#### MATERIALS PROVIDED

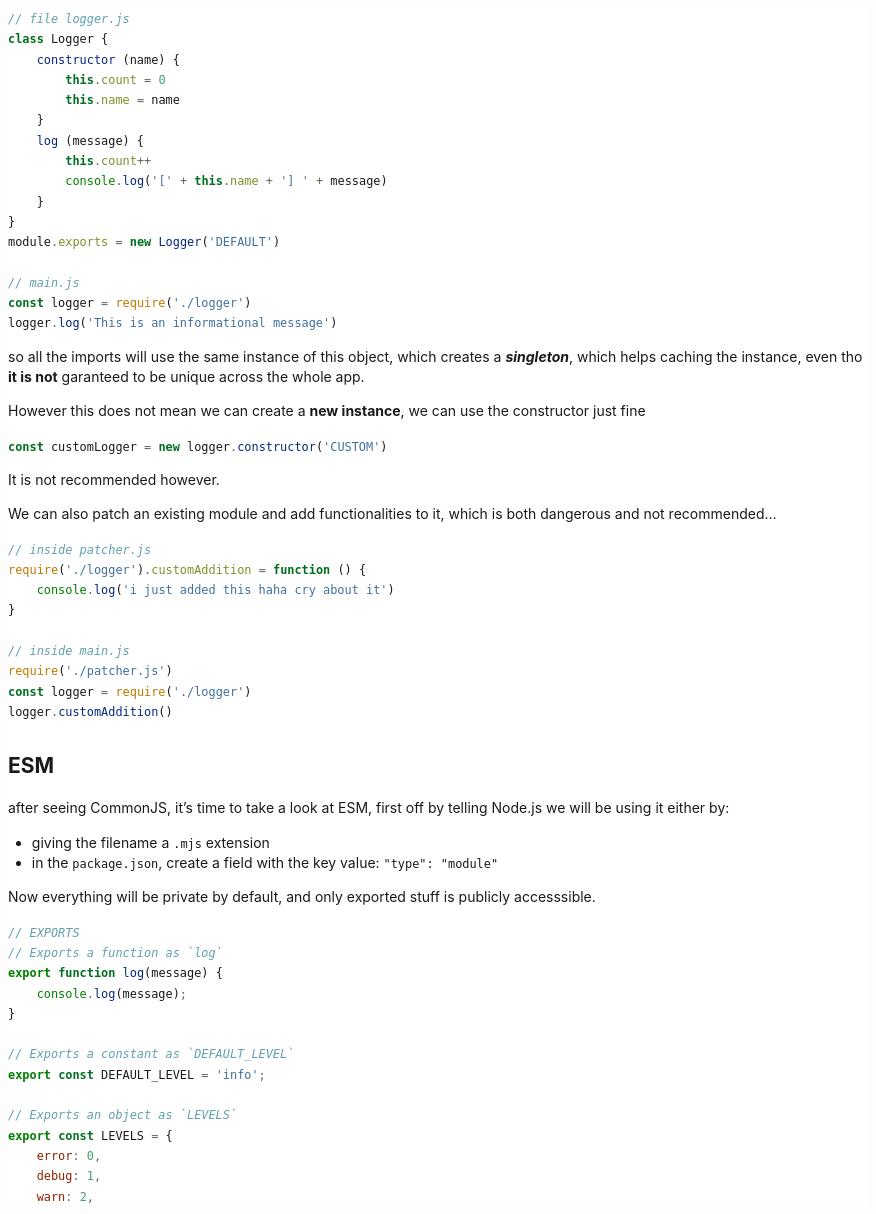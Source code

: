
```js
// file logger.js
class Logger {
	constructor (name) {
		this.count = 0
		this.name = name
	}
	log (message) {
		this.count++
		console.log('[' + this.name + '] ' + message)
	}
}
module.exports = new Logger('DEFAULT')

// main.js
const logger = require('./logger')
logger.log('This is an informational message')
```

so all the imports will use the same instance of this object, which creates a ***singleton***, which helps caching the instance, even tho **it is not** garanteed to be unique across the whole app.

However this does not mean we can create a **new instance**, we can use the constructor just fine

```js
const customLogger = new logger.constructor('CUSTOM')
```

It is not recommended however.

We can also patch an existing module and add functionalities to it, which is both dangerous and not recommended…

```js
// inside patcher.js
require('./logger').customAddition = function () {
	console.log('i just added this haha cry about it')
}

// inside main.js
require('./patcher.js')
const logger = require('./logger')
logger.customAddition()
```

## ESM
after seeing CommonJS, it’s time to take a look at ESM, first off by telling Node.js we will be using it either by:
- giving the filename a `.mjs` extension
- in the `package.json`, create a field with the key value: `"type": "module"`

Now everything will be private by default, and only exported stuff is publicly accesssible.

```js
// EXPORTS
// Exports a function as `log`
export function log(message) {
    console.log(message);
}

// Exports a constant as `DEFAULT_LEVEL`
export const DEFAULT_LEVEL = 'info';

// Exports an object as `LEVELS`
export const LEVELS = {
    error: 0,
    debug: 1,
    warn: 2,
```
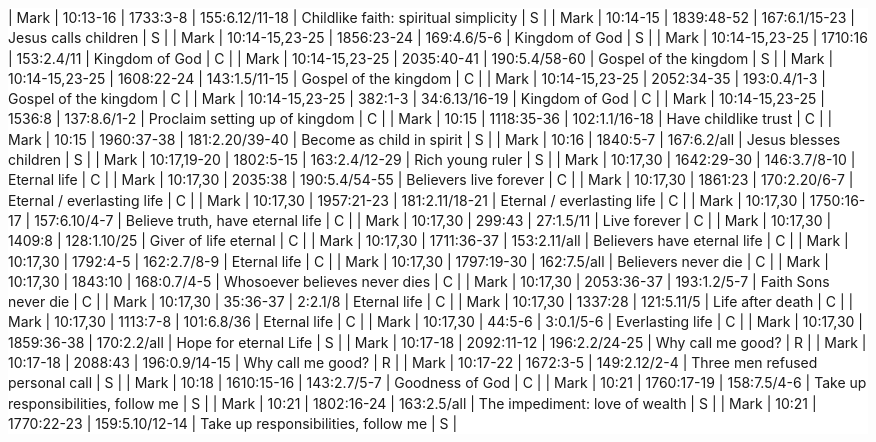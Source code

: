 | Mark | 10:13-16       | 1733:3-8    | 155:6.12/11-18 | Childlike faith: spiritual simplicity | S    |
| Mark | 10:14-15       | 1839:48-52  | 167:6.1/15-23  | Jesus calls children                  | S    |
| Mark | 10:14-15,23-25 | 1856:23-24  | 169:4.6/5-6    | Kingdom of God                        | S    |
| Mark | 10:14-15,23-25 | 1710:16     | 153:2.4/11     | Kingdom of God                        | C    |
| Mark | 10:14-15,23-25 | 2035:40-41  | 190:5.4/58-60  | Gospel of the kingdom                 | S    |
| Mark | 10:14-15,23-25 | 1608:22-24  | 143:1.5/11-15  | Gospel of the kingdom                 | C    |
| Mark | 10:14-15,23-25 | 2052:34-35  | 193:0.4/1-3    | Gospel of the kingdom                 | C    |
| Mark | 10:14-15,23-25 | 382:1-3     | 34:6.13/16-19  | Kingdom of God                        | C    |
| Mark | 10:14-15,23-25 | 1536:8      | 137:8.6/1-2    | Proclaim setting up of kingdom        | C    |
| Mark | 10:15          | 1118:35-36  | 102:1.1/16-18  | Have childlike trust                  | C    |
| Mark | 10:15          | 1960:37-38  | 181:2.20/39-40 | Become as child in spirit             | S    |
| Mark | 10:16          | 1840:5-7    | 167:6.2/all    | Jesus blesses children                | S    |
| Mark | 10:17,19-20    | 1802:5-15   | 163:2.4/12-29  | Rich young ruler                      | S    |
| Mark | 10:17,30       | 1642:29-30  | 146:3.7/8-10   | Eternal life                          | C    |
| Mark | 10:17,30       | 2035:38     | 190:5.4/54-55  | Believers live forever                | C    |
| Mark | 10:17,30       | 1861:23     | 170:2.20/6-7   | Eternal / everlasting life            | C    |
| Mark | 10:17,30       | 1957:21-23  | 181:2.11/18-21 | Eternal / everlasting life            | C    |
| Mark | 10:17,30       | 1750:16-17  | 157:6.10/4-7   | Believe truth, have eternal life      | C    |
| Mark | 10:17,30       | 299:43      | 27:1.5/11      | Live forever                          | C    |
| Mark | 10:17,30       | 1409:8      | 128:1.10/25    | Giver of life eternal                 | C    |
| Mark | 10:17,30       | 1711:36-37  | 153:2.11/all   | Believers have eternal life           | C    |
| Mark | 10:17,30       | 1792:4-5    | 162:2.7/8-9    | Eternal life                          | C    |
| Mark | 10:17,30       | 1797:19-30  | 162:7.5/all    | Believers never die                   | C    |
| Mark | 10:17,30       | 1843:10     | 168:0.7/4-5    | Whosoever believes never dies         | C    |
| Mark | 10:17,30       | 2053:36-37  | 193:1.2/5-7    | Faith Sons never die                  | C    |
| Mark | 10:17,30       | 35:36-37    | 2:2.1/8        | Eternal life                          | C    |
| Mark | 10:17,30       | 1337:28     | 121:5.11/5     | Life after death                      | C    |
| Mark | 10:17,30       | 1113:7-8    | 101:6.8/36     | Eternal life                          | C    |
| Mark | 10:17,30       | 44:5-6      | 3:0.1/5-6      | Everlasting life                      | C    |
| Mark | 10:17,30       | 1859:36-38  | 170:2.2/all    | Hope for eternal Life                 | S    |
| Mark | 10:17-18       | 2092:11-12  | 196:2.2/24-25  | Why call me good?                     | R    |
| Mark | 10:17-18       | 2088:43     | 196:0.9/14-15  | Why call me good?                     | R    |
| Mark | 10:17-22       | 1672:3-5    | 149:2.12/2-4   | Three men refused personal call       | S    |
| Mark | 10:18          | 1610:15-16  | 143:2.7/5-7    | Goodness of God                       | C    |
| Mark | 10:21          | 1760:17-19  | 158:7.5/4-6    | Take up responsibilities, follow me   | S    |
| Mark | 10:21          | 1802:16-24  | 163:2.5/all    | The impediment: love of wealth        | S    |
| Mark | 10:21          | 1770:22-23  | 159:5.10/12-14 | Take up responsibilities, follow me   | S    |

#### ASSIGNED TASK
Using the records above, copy all lines that include the word "recommended".

#### EXERCISE RESULT
It is not recommended however.
We can also patch an existing module and add functionalities to it, which is both dangerous and not recommended…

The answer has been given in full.